(Dataset items)
------------

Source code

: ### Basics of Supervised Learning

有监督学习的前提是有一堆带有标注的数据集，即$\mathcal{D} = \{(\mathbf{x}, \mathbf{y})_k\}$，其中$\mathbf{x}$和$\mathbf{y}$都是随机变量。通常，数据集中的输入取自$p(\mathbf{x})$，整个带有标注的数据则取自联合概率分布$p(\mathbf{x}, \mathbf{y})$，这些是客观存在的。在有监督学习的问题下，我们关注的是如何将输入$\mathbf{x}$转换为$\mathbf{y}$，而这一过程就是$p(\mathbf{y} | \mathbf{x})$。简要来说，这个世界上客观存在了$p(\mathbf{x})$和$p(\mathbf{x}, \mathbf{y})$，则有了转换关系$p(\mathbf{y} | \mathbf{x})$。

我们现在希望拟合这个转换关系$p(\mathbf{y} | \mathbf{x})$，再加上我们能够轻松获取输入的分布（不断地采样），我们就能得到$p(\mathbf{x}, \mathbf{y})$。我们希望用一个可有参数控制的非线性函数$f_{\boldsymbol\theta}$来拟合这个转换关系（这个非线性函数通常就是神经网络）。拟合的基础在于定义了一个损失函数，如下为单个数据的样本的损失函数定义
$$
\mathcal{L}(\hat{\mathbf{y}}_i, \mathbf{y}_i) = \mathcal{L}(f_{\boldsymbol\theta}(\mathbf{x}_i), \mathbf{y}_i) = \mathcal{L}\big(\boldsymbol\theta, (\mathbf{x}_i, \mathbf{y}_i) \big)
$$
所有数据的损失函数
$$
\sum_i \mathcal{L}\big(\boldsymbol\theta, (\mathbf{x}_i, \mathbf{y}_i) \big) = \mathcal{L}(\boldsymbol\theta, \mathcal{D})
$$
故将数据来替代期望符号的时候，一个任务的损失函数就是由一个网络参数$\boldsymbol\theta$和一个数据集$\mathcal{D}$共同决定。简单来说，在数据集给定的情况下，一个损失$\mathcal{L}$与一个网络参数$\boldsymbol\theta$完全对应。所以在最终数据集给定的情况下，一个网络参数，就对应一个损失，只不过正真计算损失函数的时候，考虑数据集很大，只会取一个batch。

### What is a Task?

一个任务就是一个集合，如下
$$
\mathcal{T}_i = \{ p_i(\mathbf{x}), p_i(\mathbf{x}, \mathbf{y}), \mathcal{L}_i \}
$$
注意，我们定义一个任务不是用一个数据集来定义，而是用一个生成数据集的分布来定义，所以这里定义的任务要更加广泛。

------------

Task prompt
Leaving nothing out, print each line above exactly.

Reply to the task
Source code

: ### Basics of Supervised Learning

有监督学习的前提是有一堆带有标注的数据集，即$\mathcal{D} = \{(\mathbf{x}, \mathbf{y})_k\}$，其中$\mathbf{x}$和$\mathbf{y}$都是随机变量。通常，数据集中的输入取自$p(\mathbf{x})$，整个带有标注的数据则取自联合概率分布$p(\mathbf{x}, \mathbf{y})$，这些是客观存在的。在有监督学习的问题下，我们关注的是如何将输入$\mathbf{x}$转换为$\mathbf{y}$，而这一过程就是$p(\mathbf{y} | \mathbf{x})$。简要来说，这个世界上客观存在了$p(\mathbf{x})$和$p(\mathbf{x}, \mathbf{y})$，则有了转换关系$p(\mathbf{y} | \mathbf{x})$。

我们现在希望拟合这个转换关系$p(\mathbf{y} | \mathbf{x})$，再加上我们能够轻松获取输入的分布（不断地采样），我们就能得到$p(\mathbf{x}, \mathbf{y})$。我们希望用一个可有参数控制的非线性函数$f_{\boldsymbol\theta}$来拟合这个转换关系（这个非线性函数通常就是神经网络）。拟合的基础在于定义了一个损失函数，如下为单个数据的样本的损失函数定义
$$
\mathcal{L}(\hat{\mathbf{y}}_i, \mathbf{y}_i) = \mathcal{L}(f_{\boldsymbol\theta}(\mathbf{x}_i), \mathbf{y}_i) = \mathcal{L}\big(\boldsymbol\theta, (\mathbf{x}_i, \mathbf{y}_i) \big)
$$
所有数据的损失函数
$$
\sum_i \mathcal{L}\big(\boldsymbol\theta, (\mathbf{x}_i, \mathbf{y}_i) \big) = \mathcal{L}(\boldsymbol\theta, \mathcal{D})
$$
故将数据来替代期望符号的时候，一个任务的损失函数就是由一个网络参数$\boldsymbol\theta$和一个数据集$\mathcal{D}$共同决定。简单来说，在数据集给定的情况下，一个损失$\mathcal{L}$与一个网络参数$\boldsymbol\theta$完全对应。所以在最终数据集给定的情况下，一个网络参数，就对应一个损失，只不过正真计算损失函数的时候，考虑数据集很大，只会取一个batch。

### What is a Task?

一个任务就是一个集合，如下
$$
\mathcal{T}_i = \{ p_i(\mathbf{x}), p_i(\mathbf{x}, \mathbf{y}), \mathcal{L}_i \}
$$
注意，我们定义一个任务不是用一个数据集来定义，而是用一个生成数据集的分布来定义，所以这里定义的任务要更加广泛。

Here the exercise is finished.